После сказанного нет надобности объяснять вполне утилитарный характер любви Маркса к Польше. Разрабатывал ли Энгельс план похода революционных армий на Россию, он прежде всего взвешивал роль Польши как союзника; говорил ли Маркс о каком-нибудь из польских восстаний, он неизменно рассматривал его с точки зрения ущерба для России. Потому-то Марксу и безразлично было, кто двигает это национальное возрождение – социал-демократы или аристократы-помещики. Он всех брал под плащ революции. Самая скорбь его и Энгельса по поводу неудачи польского восстания 1863 года выглядит скорбью расчетливых людей. «Пройдет много времени, прежде чем Польша снова сможет подняться, даже при посторонней помощи, а между тем, Польша нам совершенно необходима».
«Необходима». В этом весь цинизм в отношении их к Польше. А что оно было беспредельно циничным, можно видеть из одного письма Маркса: «Один французский историк сказал: „i1 у a des peuples necessaires» – есть необходимые народы. К числу таких необходимых народов относится в XIX столетии, безусловно, народ польский». Зачисление его в ряд исторических и революционных произошло, следовательно, не в силу его природных качеств, а по соображениям чисто служебным. «Ни для кого иного национальное существование Польши не необходимо более, чем именно для нас, немцев».

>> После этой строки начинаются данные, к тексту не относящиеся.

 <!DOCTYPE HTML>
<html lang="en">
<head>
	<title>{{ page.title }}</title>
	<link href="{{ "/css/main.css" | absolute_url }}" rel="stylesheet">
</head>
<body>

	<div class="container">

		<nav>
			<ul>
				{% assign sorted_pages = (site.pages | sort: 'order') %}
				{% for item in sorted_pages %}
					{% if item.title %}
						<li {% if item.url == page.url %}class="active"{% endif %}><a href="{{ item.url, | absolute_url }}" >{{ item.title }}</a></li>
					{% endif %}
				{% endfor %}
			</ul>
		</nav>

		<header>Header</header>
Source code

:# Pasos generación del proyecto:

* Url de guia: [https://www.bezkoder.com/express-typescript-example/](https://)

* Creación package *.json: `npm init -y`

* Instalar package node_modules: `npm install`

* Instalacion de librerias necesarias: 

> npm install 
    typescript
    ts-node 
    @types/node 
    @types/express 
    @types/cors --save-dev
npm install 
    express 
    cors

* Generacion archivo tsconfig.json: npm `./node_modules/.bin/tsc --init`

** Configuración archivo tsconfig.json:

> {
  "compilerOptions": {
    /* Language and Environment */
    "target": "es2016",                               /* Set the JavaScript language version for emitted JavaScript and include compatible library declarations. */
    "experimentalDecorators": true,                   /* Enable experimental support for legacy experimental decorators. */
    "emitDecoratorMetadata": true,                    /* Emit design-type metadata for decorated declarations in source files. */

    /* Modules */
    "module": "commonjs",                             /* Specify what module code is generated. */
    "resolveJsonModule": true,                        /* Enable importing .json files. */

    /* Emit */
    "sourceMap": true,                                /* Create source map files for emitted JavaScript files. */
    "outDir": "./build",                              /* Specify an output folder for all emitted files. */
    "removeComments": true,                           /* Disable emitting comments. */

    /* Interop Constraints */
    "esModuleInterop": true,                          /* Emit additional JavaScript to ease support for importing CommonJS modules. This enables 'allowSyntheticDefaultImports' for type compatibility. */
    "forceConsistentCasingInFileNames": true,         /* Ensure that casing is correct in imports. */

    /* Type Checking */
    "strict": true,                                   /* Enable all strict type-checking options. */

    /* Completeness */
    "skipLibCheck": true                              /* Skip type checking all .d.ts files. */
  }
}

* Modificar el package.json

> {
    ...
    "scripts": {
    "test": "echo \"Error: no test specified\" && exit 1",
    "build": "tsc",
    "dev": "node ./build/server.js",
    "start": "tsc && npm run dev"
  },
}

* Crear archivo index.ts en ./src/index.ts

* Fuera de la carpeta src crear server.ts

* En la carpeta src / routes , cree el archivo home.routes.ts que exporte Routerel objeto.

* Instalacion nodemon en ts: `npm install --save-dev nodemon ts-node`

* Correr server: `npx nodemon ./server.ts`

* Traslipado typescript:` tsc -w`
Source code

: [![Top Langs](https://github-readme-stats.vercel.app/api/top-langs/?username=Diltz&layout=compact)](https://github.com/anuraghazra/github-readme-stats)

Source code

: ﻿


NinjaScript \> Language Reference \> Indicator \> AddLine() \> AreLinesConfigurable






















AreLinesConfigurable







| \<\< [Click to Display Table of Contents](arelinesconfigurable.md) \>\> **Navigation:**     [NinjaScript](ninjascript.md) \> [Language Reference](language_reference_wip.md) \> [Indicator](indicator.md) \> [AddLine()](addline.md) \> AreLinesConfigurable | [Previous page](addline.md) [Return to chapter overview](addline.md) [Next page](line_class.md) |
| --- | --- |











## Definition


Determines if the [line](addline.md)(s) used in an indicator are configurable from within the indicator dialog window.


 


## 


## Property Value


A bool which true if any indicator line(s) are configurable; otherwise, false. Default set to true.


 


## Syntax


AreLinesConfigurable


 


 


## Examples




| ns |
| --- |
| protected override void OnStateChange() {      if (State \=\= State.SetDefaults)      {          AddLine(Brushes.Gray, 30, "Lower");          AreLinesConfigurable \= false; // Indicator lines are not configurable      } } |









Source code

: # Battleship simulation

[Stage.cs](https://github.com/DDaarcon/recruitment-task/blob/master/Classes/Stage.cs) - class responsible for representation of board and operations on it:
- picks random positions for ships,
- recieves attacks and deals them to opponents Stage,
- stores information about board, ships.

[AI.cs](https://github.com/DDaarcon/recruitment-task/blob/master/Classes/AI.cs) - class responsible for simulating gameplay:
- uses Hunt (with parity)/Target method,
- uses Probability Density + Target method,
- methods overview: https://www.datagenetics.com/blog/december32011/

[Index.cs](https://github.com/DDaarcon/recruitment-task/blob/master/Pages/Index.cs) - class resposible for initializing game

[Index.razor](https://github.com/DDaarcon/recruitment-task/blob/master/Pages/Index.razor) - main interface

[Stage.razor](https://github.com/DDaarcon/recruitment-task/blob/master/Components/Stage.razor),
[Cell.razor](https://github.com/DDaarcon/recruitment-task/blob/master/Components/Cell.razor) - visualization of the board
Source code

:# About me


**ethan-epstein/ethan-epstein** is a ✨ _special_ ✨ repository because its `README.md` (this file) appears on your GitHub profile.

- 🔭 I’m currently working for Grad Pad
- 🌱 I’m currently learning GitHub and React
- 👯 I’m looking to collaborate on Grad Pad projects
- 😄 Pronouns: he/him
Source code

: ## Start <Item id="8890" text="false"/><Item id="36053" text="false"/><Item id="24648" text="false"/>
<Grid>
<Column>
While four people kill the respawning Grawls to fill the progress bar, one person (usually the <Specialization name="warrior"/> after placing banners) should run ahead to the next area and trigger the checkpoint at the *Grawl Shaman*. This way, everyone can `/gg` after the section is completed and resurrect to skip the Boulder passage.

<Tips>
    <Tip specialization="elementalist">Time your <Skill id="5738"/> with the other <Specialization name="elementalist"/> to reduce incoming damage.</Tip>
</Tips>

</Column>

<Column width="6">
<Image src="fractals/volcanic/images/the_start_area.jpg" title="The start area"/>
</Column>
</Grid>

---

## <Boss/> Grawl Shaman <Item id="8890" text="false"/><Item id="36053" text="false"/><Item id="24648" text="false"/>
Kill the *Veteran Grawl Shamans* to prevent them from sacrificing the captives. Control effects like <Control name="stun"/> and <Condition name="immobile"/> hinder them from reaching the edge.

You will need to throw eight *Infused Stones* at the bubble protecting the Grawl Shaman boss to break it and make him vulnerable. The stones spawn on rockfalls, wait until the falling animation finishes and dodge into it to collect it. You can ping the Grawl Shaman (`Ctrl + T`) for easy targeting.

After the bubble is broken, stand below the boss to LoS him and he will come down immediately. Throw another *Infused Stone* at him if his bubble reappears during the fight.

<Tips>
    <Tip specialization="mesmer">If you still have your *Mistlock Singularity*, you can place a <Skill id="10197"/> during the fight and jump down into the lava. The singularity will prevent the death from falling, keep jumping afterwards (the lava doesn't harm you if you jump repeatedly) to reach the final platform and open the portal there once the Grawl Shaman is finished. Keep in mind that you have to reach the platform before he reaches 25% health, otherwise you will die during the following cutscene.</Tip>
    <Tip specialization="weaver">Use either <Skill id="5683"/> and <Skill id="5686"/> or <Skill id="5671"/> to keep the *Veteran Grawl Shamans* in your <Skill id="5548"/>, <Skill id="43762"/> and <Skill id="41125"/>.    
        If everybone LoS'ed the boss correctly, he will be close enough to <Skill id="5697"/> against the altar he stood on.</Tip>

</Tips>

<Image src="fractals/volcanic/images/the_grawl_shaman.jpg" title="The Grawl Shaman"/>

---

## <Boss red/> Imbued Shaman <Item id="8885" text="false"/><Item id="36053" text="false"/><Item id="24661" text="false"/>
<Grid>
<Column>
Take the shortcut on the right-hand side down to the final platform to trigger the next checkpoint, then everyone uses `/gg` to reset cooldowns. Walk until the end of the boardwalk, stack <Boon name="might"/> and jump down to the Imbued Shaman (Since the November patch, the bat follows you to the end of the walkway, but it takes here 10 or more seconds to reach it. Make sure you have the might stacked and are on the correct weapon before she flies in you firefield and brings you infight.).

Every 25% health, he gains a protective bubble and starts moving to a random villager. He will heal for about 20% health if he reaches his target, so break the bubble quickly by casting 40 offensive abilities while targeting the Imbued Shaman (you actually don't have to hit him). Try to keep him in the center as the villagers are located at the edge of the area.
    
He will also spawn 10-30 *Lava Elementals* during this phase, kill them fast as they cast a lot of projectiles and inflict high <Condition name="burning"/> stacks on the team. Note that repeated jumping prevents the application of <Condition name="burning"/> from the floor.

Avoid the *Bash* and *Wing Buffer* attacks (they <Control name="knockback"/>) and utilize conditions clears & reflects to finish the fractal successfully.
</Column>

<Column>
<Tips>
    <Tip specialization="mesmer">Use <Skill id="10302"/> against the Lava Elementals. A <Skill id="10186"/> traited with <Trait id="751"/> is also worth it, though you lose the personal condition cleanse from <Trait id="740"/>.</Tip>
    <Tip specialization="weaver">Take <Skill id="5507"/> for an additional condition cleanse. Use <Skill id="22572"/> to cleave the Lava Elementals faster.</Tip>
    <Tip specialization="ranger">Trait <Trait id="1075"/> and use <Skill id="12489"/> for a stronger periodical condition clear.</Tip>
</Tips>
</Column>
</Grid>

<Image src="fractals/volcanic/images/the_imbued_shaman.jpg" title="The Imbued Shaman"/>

В 1864 году в предварительном комитете по созыву конгресса будущего Интернационала Марксу удалось, наряду с вопросами общего характера (о труде, о капитале, о рабочем дне, о женском труде), включить в план работ конгресса совершенно частный вопрос о «необходимости уничтожить влияние русского деспотизма в Европе посредством приложения права народов располагать самими собою и посредством восстановления Польши на началах демократических и социальных». На конгрессе произошла по этому поводу дискуссия. Протокол гласит:
«Делегация французская высказывает мнение, что по этому вопросу не должно быть никакого голосования и что конгресс ограничится заявлением о том, что он противник [141] всякого деспотизма во всякой стране и что он не входит в разбор столь сложных вопросов, как национальные. Нужно желать и требовать свободы в России как и в Польше и отвергнуть старую политику, которая противополагает народы одни другим. Мнение большинства конгресса склонялось явственно к предложению французов. Тогда попросил слово г. Беккер. Он выразил сожаление, что конгресс не решает ничего по этому вопросу. Русская Империя служит постоянно угрозой против цивилизованных обществ Европы; Польша служила бы для нее преградой… Он прибавляет, что польский вопрос есть вопрос европейский, но который интересует Германию специально, так что его можно назвать в известном отношении немецким вопросом».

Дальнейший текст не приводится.